Way of distinguishing the outliers

  • Thread starter sfspitfire23
  • Start date
In summary, the conversation discusses the challenge of separating typical and non-typical values in a set of data. Different methods, such as assuming normality and removing outliers, are mentioned but it is emphasized that expert knowledge and context are crucial for accurate analysis. It is also noted that a good understanding of the data generation process and obtaining a random sample are important for determining typical values. Consultation with an expert is recommended for effective statistical analysis.
  • #1
sfspitfire23
2
0
Hi guys,

Am hoping to tickle your guys' brains. I have a bunch of sets of data. Some are large (+50) some are quite small (less than 10). I would like a way to separate the elements that cluster closely to the mean of their respective set from the outliers of their set. The idea is to get a sense of what values are "typical" and which are "not typical" in each set. Put another way, which values are like the others and which are not like the others in the set.

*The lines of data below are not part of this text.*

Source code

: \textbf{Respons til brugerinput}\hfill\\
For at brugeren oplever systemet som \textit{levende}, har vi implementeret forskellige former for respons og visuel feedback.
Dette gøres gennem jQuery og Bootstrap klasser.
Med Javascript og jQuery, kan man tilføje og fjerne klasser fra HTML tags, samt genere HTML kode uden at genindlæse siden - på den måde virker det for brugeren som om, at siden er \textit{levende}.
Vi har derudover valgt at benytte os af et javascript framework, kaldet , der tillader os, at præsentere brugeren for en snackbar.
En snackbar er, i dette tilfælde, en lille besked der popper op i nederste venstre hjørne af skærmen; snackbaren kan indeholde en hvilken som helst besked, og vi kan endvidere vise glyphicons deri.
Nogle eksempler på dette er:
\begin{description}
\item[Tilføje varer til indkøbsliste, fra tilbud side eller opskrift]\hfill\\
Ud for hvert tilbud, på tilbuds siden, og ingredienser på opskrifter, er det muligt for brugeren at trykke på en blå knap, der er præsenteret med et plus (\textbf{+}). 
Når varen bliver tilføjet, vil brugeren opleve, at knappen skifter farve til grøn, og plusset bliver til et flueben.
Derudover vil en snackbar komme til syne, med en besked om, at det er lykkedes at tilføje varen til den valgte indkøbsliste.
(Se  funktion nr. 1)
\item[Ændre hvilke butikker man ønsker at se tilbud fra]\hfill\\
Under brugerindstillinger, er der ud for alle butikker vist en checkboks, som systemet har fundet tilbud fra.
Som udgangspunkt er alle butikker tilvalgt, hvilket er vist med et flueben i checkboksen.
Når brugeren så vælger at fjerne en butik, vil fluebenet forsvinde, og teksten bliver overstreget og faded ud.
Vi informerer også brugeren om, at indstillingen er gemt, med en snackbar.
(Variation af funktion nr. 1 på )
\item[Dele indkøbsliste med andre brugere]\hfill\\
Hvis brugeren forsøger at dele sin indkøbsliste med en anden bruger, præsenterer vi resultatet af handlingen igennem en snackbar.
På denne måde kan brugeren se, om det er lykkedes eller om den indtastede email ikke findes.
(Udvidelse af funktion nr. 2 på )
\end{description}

I've tried assuming normality and taking all the values that fall within 10% of the mean as the "typical" values. Problem is that the distributions of my small data sets are far from normal.

Anyone have any suggestions? Anyone know a method that might work well?

Thanks
 
Physics news on Phys.org
  • #2
My suggestion is that you shouldn't get lobotomized by statistical procedures. If you have some expert knowledge about the data then bring it to bear, don't just thumb through a collection of statistical procedures.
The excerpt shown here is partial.